Боясь, как бы его не застали за подглядыванием, Ши-ко выпрямился во весь свой рост.
— Следуйте, пожалуйста, за мной, — сказал ему д'Обиак.
И он проводил Шико на третий этаж, где для гостя была приготовлена опочивальня.
У Шико не оставалось больше сомнений. Он расшифровал половину ребуса, именуемого королем Наваррским. Поэтому, вместо того чтобы лечь спать, он в мрачной задумчивости уселся на кровать. Луна, спускаясь к остроконечной крыше, словно из серебряного кувшина лила свой голубоватый свет на поля и реку.
«Да, — думал Шико, — Генрих — настоящий король, Генрих — заговорщик. Этот дворец, парк, город — все служит очагом заговора. Генрих лукав, ум его граничит с гениальностью. Он поддерживает отношения с Испанией, страной коварных замыслов. Как знать — может быть, за его благородным ответом послу скрываются противоположные намерения, может быть, он подмигнул ему или подал другой знак, которого я из своего укрытия не заметил… Эти нищие — не более и не менее как переодетые дворяне. Искусно вырезанные золотые монеты — вещественный, осязаемый пароль. Генрих разыгрывает влюбленного безумца, а по ночам работает с Морне. Я увидел то, что должен был увидеть. У королевы Маргариты есть поклонники, и королю это известно. Он знает, кто они, и терпит их. Ведь он человек не военный, и ему нужны полководцы, а так как у него денег мало, приходится на многое закрывать глаза. Генрих Валуа сказал мне, что не может спать. Клянусь богом! Он хорошо делает, что не спит. К счастью, этот коварный Беарнец — добрый дворянин, которого бог наделил способностью к интригам, позабыв даровать ему силу и напористость. Говорят, Генрих боится мушкетных выстрелов, а когда его юношей взяли на войну, он не смог высидеть в седле более четверти часа… К счастью, — повторил про себя Шико, — ибо человек, искусный в интригах и к тому же сильный и смелый, может стать в наше время повелителем мира. Да, имеется еще герцог де Гиз, обладающий обоими качествами: и даром интриги, и сильной рукой. Но плохо для него то, что его мужество и ум всем известны, а Беарнца никто не опасается. Один я его разгадал».
И Шико потер руки.
«Что ж? — продолжал он. — Теперь, когда Генрих разгадан, мне здесь больше делать нечего. Поэтому, пока Король работает или спит, я потихоньку-полегоньку выберусь из города. Мало, думается мне, послов, которые могут похвастать, что за один день выполнили свою миссию. Я же это сделал. Итак, я выберусь из Нерака и, очутившись за его пределами, поскачу что есть духу в Париж».

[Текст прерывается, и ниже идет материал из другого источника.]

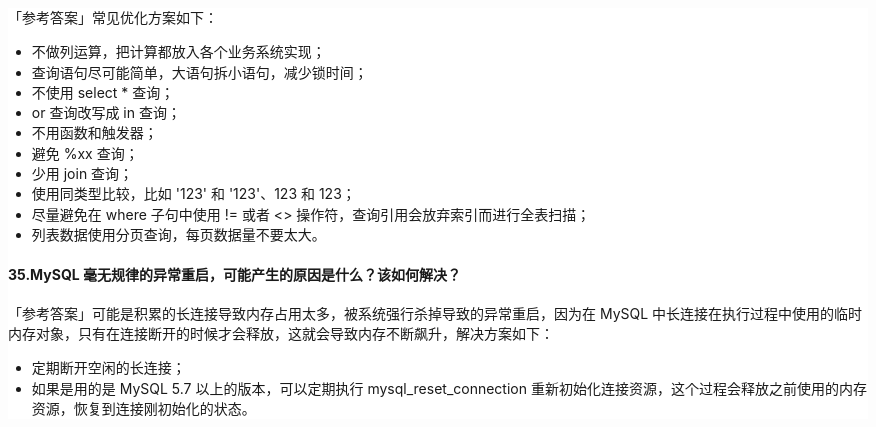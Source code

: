 「参考答案」常见优化方案如下：

  * 不做列运算，把计算都放入各个业务系统实现；
  * 查询语句尽可能简单，大语句拆小语句，减少锁时间；
  * 不使用 select * 查询；
  * or 查询改写成 in 查询；
  * 不用函数和触发器；
  * 避免 %xx 查询；
  * 少用 join 查询；
  * 使用同类型比较，比如 '123' 和 '123'、123 和 123；
  * 尽量避免在 where 子句中使用 != 或者 \<> 操作符，查询引用会放弃索引而进行全表扫描；
  * 列表数据使用分页查询，每页数据量不要太大。

#### 35.MySQL 毫无规律的异常重启，可能产生的原因是什么？该如何解决？

「参考答案」可能是积累的长连接导致内存占用太多，被系统强行杀掉导致的异常重启，因为在 MySQL
中长连接在执行过程中使用的临时内存对象，只有在连接断开的时候才会释放，这就会导致内存不断飙升，解决方案如下：

  * 定期断开空闲的长连接；
  * 如果是用的是 MySQL 5.7 以上的版本，可以定期执行 mysql_reset_connection 重新初始化连接资源，这个过程会释放之前使用的内存资源，恢复到连接刚初始化的状态。
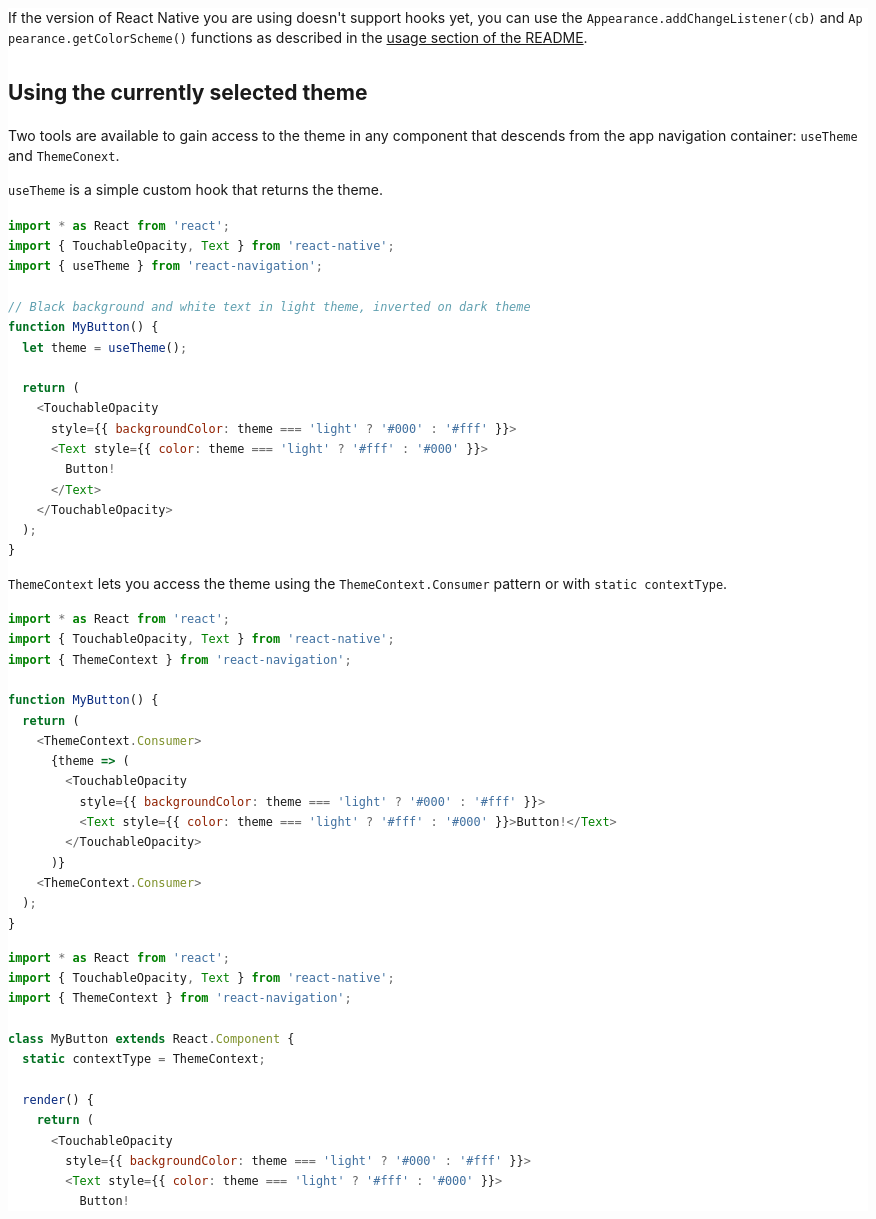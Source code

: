 If the version of React Native you are using doesn't support hooks yet, you can use the `Appearance.addChangeListener(cb)` and `Appearance.getColorScheme()` functions as described in the [usage section of the README](https://github.com/expo/react-native-appearance#usage).

## Using the currently selected theme

Two tools are available to gain access to the theme in any component that descends from the app navigation container: `useTheme` and `ThemeConext`.

`useTheme` is a simple custom hook that returns the theme.

```js
import * as React from 'react';
import { TouchableOpacity, Text } from 'react-native';
import { useTheme } from 'react-navigation';

// Black background and white text in light theme, inverted on dark theme
function MyButton() {
  let theme = useTheme();

  return (
    <TouchableOpacity
      style={{ backgroundColor: theme === 'light' ? '#000' : '#fff' }}>
      <Text style={{ color: theme === 'light' ? '#fff' : '#000' }}>
        Button!
      </Text>
    </TouchableOpacity>
  );
}
```

`ThemeContext` lets you access the theme using the `ThemeContext.Consumer` pattern or with `static contextType`.

```js
import * as React from 'react';
import { TouchableOpacity, Text } from 'react-native';
import { ThemeContext } from 'react-navigation';

function MyButton() {
  return (
    <ThemeContext.Consumer>
      {theme => (
        <TouchableOpacity
          style={{ backgroundColor: theme === 'light' ? '#000' : '#fff' }}>
          <Text style={{ color: theme === 'light' ? '#fff' : '#000' }}>Button!</Text>
        </TouchableOpacity>
      )}
    <ThemeContext.Consumer>
  );
}
```

```js
import * as React from 'react';
import { TouchableOpacity, Text } from 'react-native';
import { ThemeContext } from 'react-navigation';

class MyButton extends React.Component {
  static contextType = ThemeContext;

  render() {
    return (
      <TouchableOpacity
        style={{ backgroundColor: theme === 'light' ? '#000' : '#fff' }}>
        <Text style={{ color: theme === 'light' ? '#fff' : '#000' }}>
          Button!
```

XX. Об удивлении, испытанном Шико, когда он убедился, как хорошо его знают в Нераке
Приняв твердое решение незаметно оставить двор короля Наваррского, Шико приступил к укладке своего дорожного узла.

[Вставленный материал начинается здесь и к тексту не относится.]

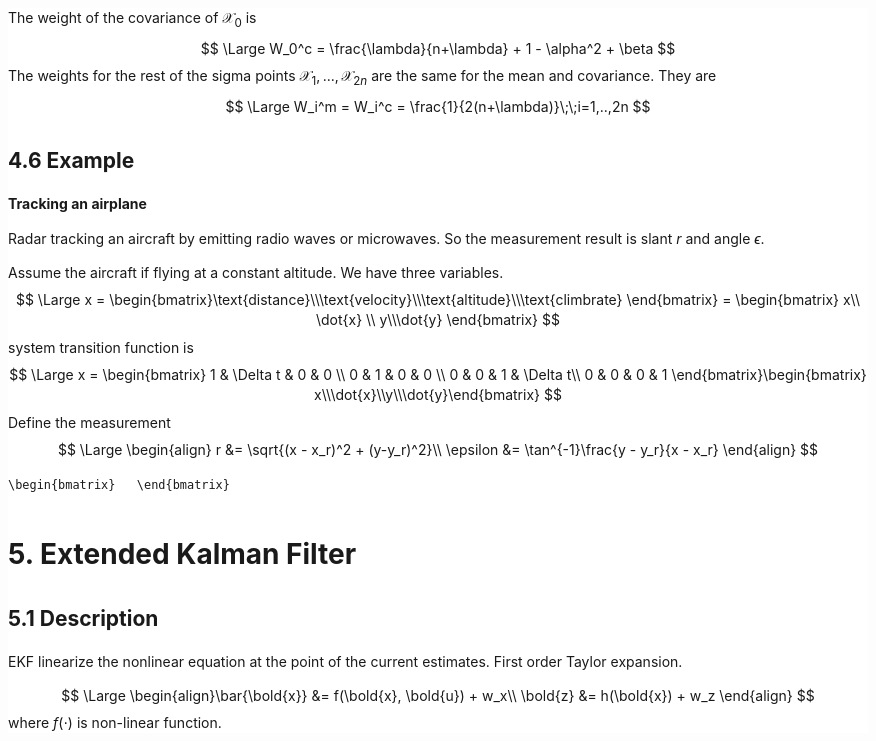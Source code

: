 The weight of the covariance of $\mathcal{X}_0$ is
$$
\Large W_0^c = \frac{\lambda}{n+\lambda} + 1 - \alpha^2 + \beta
$$
The weights for the rest of the sigma points $\mathcal{X}_1,...,\mathcal{X}_{2n}$ are the same for the mean and covariance. They are
$$
\Large W_i^m = W_i^c = \frac{1}{2(n+\lambda)}\;\;i=1,..,2n
$$

## 4.6 Example

**Tracking an airplane**

Radar tracking an aircraft by emitting radio waves or microwaves. So the measurement result is slant $r$ and angle $\epsilon$.

Assume the aircraft if flying at a constant altitude. We have three variables.
$$
\Large x = \begin{bmatrix}\text{distance}\\\text{velocity}\\\text{altitude}\\\text{climbrate} \end{bmatrix} = \begin{bmatrix} x\\ \dot{x} \\ y\\\dot{y} \end{bmatrix}
$$
system transition function is
$$
\Large x = \begin{bmatrix} 1 & \Delta t & 0 & 0 \\ 0 & 1 & 0 & 0 \\ 0 & 0 & 1 & \Delta t\\ 0 & 0 & 0 & 1  \end{bmatrix}\begin{bmatrix}   x\\\dot{x}\\y\\\dot{y}\end{bmatrix}
$$
Define the measurement
$$
\Large \begin{align}
r &= \sqrt{(x - x_r)^2 + (y-y_r)^2}\\
\epsilon &= \tan^{-1}\frac{y - y_r}{x - x_r}
\end{align}
$$






```
\begin{bmatrix}   \end{bmatrix}
```





# 5. Extended Kalman Filter

## 5.1 Description

EKF linearize the nonlinear equation at the point of the current estimates. First order Taylor expansion.

$$
\Large \begin{align}\bar{\bold{x}} &= f(\bold{x}, \bold{u}) + w_x\\
\bold{z} &= h(\bold{x}) + w_z
\end{align}
$$
where $f(\cdot)$ is non-linear function.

Он постарался, чтобы вещей было как можно меньше, следуя тому правилу, что чем легче весишь, тем быстрее идешь.
Самым тяжелым предметом багажа была, конечно, шпага.
«Поразмыслим, сколько времени понадобится мне, — говорил про себя Шико, завязывая узелок, — чтоб доставить королю сведения о том, что я видел и чего, следовательно, опасаюсь… Два дня придется добираться до какого-нибудь города, откуда расторопный губернатор сумеет отправить курьеров, которые мчались бы во весь опор. Скажем, городом этим будет Кагор, которому король Наваррский справедливо придает такое большое значение. Там я отдохну, ибо выносливость человеческая имеет пределы. Не воображай, друг Шико, что ты выполнил свою миссию, — нет, болван, дело сделано наполовину, да и то еще неизвестно!»